Jahresrückblick – Teil V
Die Bild-Zeitung titelt heute groß, dass Dieter Althaus nun wieder Ski fährt. Ich frage mich, warum er das nicht ohne diese Zeitung machen kann. Er tut sich selbst keinen Gefallen damit, solche Reportagen mitzumachen.
Wir verbringen diese Tage in der Nähe von Ilmenau, fahren allerdings nicht Ski, sondern wandern – soweit es das Regenwetter zulässt. Ein bisschen zu tun gab es zwischendurch auch, denn an das wichtige Thema Demokratie und die damit verbundene Problematik der rechtzeitigen Wiedereinführung der Stichwahlen sollte doch vor dem Jahreswechsel noch einmal erinnert werden. Deshalb bespreche ich mit unserer Pressestelle in Erfurt entsprechende Pressemitteilungen.

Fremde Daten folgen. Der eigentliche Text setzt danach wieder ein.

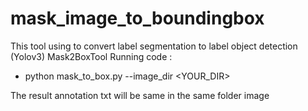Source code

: # mask_image_to_boundingbox
This tool using to convert label segmentation to label object detection (Yolov3)
Mask2BoxTool
Running code :
 - python mask_to_box.py --image_dir <YOUR_DIR>
 
The result annotation txt will be same in the same folder image
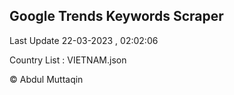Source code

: 

## Google Trends Keywords Scraper 
 
Last Update 22-03-2023 , 02:02:06

Country List :
VIETNAM.json



© Abdul Muttaqin 
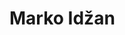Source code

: # Marko Idžan

## <p class="callout"></p>

<!-- Typed.js -->
<script src="assets/js/typed.min.js"></script>
<script>
  var typed = new Typed('.callout', {
  strings:  ['IT Administrator, Social Media Manager','Photographer, Video Maker','Web Designer &amp; Administrator','And so much more','Welcome to Official Marko Idžan Web Site'],
  typeSpeed: 30,
  startDelay: 0,
  backSpeed: 40,
  backDelay: 600,
  loop: false
  });
</script>
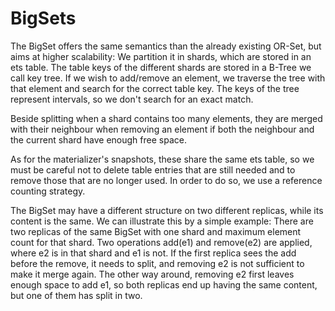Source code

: # BigSets

The BigSet offers the same semantics than the already existing OR-Set, but aims at higher scalability: We partition it in shards, which are stored in an ets table. The table keys of the different shards are stored in a B-Tree we call key tree. If we wish to add/remove an element, we traverse the tree with that element and search for the correct table key. The keys of the tree represent intervals, so we don't search for an exact match.

Beside splitting when a shard contains too many elements, they are merged with their neighbour when removing an element if both the neighbour and the current shard have enough free space.

As for the materializer's snapshots, these share the same ets table, so we must be careful not to delete table entries that are still needed and to remove those that are no longer used. In order to do so, we use a reference counting strategy.

The BigSet may have a different structure on two different replicas, while its content is the same. We can illustrate this by a simple example: There are two replicas of the same BigSet with one shard and maximum element count for that shard. Two operations add(e1) and remove(e2) are applied, where e2 is in that shard and e1 is not. If the first replica sees the add before the remove, it needs to split, and removing e2 is not sufficient to make it merge again. The other way around, removing e2 first leaves enough space to add e1, so both replicas end up having the same content, but one of them has split in two.
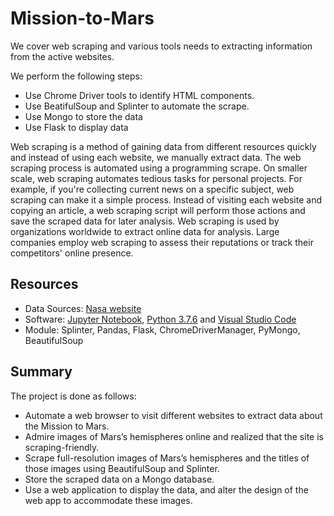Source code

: # Mission-to-Mars
We cover web scraping and various tools needs to extracting information from the active websites. 

We perform the following steps: 
   - Use Chrome Driver tools to identify HTML components.
   - Use BeatifulSoup and Splinter to automate the scrape.
   - Use Mongo to store the data
   - Use Flask to display data

Web scraping is a method of gaining data from different resources quickly and instead of using each website, we manually extract data. 
The web scraping process is automated using a programming scrape. On smaller scale, web scraping automates tedious tasks for personal projects. 
For example, if you're collecting current news on a specific subject, web scraping can make it a simple process. 
Instead of visiting each website and copying an article, a web scraping script will perform those actions and save the scraped data for later analysis.
Web scraping is used by organizations worldwide to extract online data for analysis. Large companies employ web scraping to assess their reputations or track their competitors' online presence.



## Resources
- Data Sources: [Nasa website](https://astrogeology.usgs.gov/search/results?q=hemisphere+enhanced&k1=target&v1=Mars)
- Software: [Jupyter Notebook](https://www.anaconda.com/products/individual), [Python 3.7.6](https://www.python.org/downloads/) and [Visual Studio Code](https://code.visualstudio.com/) 
- Module: Splinter, Pandas, Flask, ChromeDriverManager, PyMongo, BeautifulSoup


## Summary
The project is done as follows:
   - Automate a web browser to visit different websites to extract data about the Mission to Mars.
   - Admire images of Mars’s hemispheres online and realized that the site is scraping-friendly.
   - Scrape full-resolution images of Mars’s hemispheres and the titles of those images using BeautifulSoup and Splinter. 
   - Store the scraped data on a Mongo database.
   - Use a web application to display the data, and alter the design of the web app to accommodate these images.

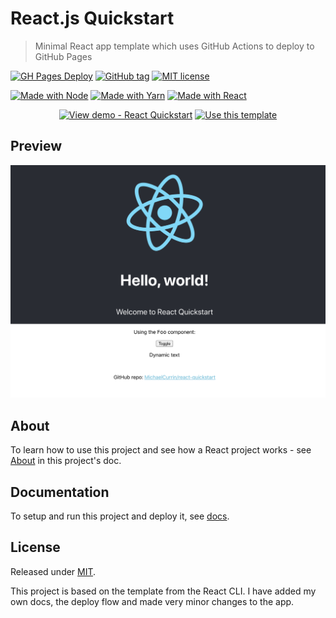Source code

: # React.js Quickstart
> Minimal React app template which uses GitHub Actions to deploy to GitHub Pages

[![GH Pages Deploy](https://github.com/MichaelCurrin/react-quickstart/workflows/GH%20Pages%20Deploy/badge.svg)](https://github.com/MichaelCurrin/react-quickstart/actions)
[![GitHub tag](https://img.shields.io/github/tag/MichaelCurrin/react-quickstart)](https://github.com/MichaelCurrin/react-quickstart/tags/)
[![MIT license](https://img.shields.io/badge/License-MIT-blue.svg)](#license)

[![Made with Node](https://img.shields.io/badge/Node.js->=10.X-blue?logo=node.js&logoColor=white)](https://nodejs.org)
[![Made with Yarn](https://img.shields.io/badge/Yarn->=1.X-blue?logo=yarn&logoColor=white)](https://classic.yarnpkg.com)
[![Made with React](https://img.shields.io/github/package-json/dependency-version/MichaelCurrin/react-quickstart/react?logo=react)](https://www.npmjs.com/package/react)


<div align="center">

[![View demo - React Quickstart](https://img.shields.io/badge/View_demo-React_App_Quickstart-green?style=for-the-badge)](https://michaelcurrin.github.io/react-quickstart/)
[![Use this template](https://img.shields.io/badge/Use_this_template-2ea44f?style=for-the-badge&logo=github)](https://github.com/MichaelCurrin/react-quickstart/generate)

</div>


## Preview

<div align="center">

![Sample screenshot](/sample.png "Sample screenshot")

</div>


## About

To learn how to use this project and see how a React project works - see [About](/docs/template-notes/about.md) in this project's doc.


## Documentation

To setup and run this project and deploy it, see [docs](/docs/README.md).


## License

Released under [MIT](/LICENSE).

This project is based on the template from the React CLI. I have added my own docs, the deploy flow and made very minor changes to the app.
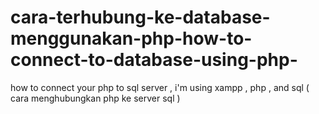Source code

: # cara-terhubung-ke-database-menggunakan-php-how-to-connect-to-database-using-php-
how to connect your php to sql server , i'm using xampp ,  php , and sql ( cara menghubungkan php ke server sql )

Mein Jahresrückblick soll natürlich auch weitergeführt werden. Im September haben wir einen tollen Erfolg bei der Bundestagswahl erreicht. Wir haben bei den Zweitstimmen in Thüringen fast 29 Prozent geholt und außerdem zwei Direktmandate gewonnen. Noch spannender als die Wahl waren aber ohne Zweifel die Sondierungsgespräche. Einen Rückblick darauf haben wir schon einmal aufgeschrieben und ich will ihn hier gern noch einmal veröffentlichen. Dem Text ist kaum etwas hinzuzufügen, bis auf einen Punkt, den ich auch auf unserem Schleizer Parteitag angesprochen habe: Ich werde nie mehr auf ein uns nach demokratischen Gepflogenheiten zustehendes Amt verzichten!
Hier die Rückschau auf die Sondierungsgespräche: Aus Sicht der Linken stellt sich das Scheitern der Sondierungsgespräche als lange vorbereitetes und – von Christoph Matschie und seiner Sondierungsgruppe – bewusst inszeniertes Ereignis dar. Hierzu eine Chronologie:
Am 11.9.2007 fasst der Landesvorstand der SPD Thüringen den Beschluss, „2009 stärkste politische Kraft im Land werden. Eine Koalition mit der Linkspartei wird es nur unter einer sozialdemokratischen Führung geben.“
Während des Landtagswahlkampfes beharrt Christoph Matschie immer wieder darauf, dass er MP werden müsse – und das, obwohl seine Partei in allen Umfragen ausnahmslos abgeschlagen hinter CDU und Linken nur den dritten Platz einnimmt. Die Wahlergebnisse bestätigten diesen Trend dann (CDU: 31,2 %; Die Linke: 27,5 %; SPD: 18,5 %; Bündnis 90 / Die Grünen: 6,2 %).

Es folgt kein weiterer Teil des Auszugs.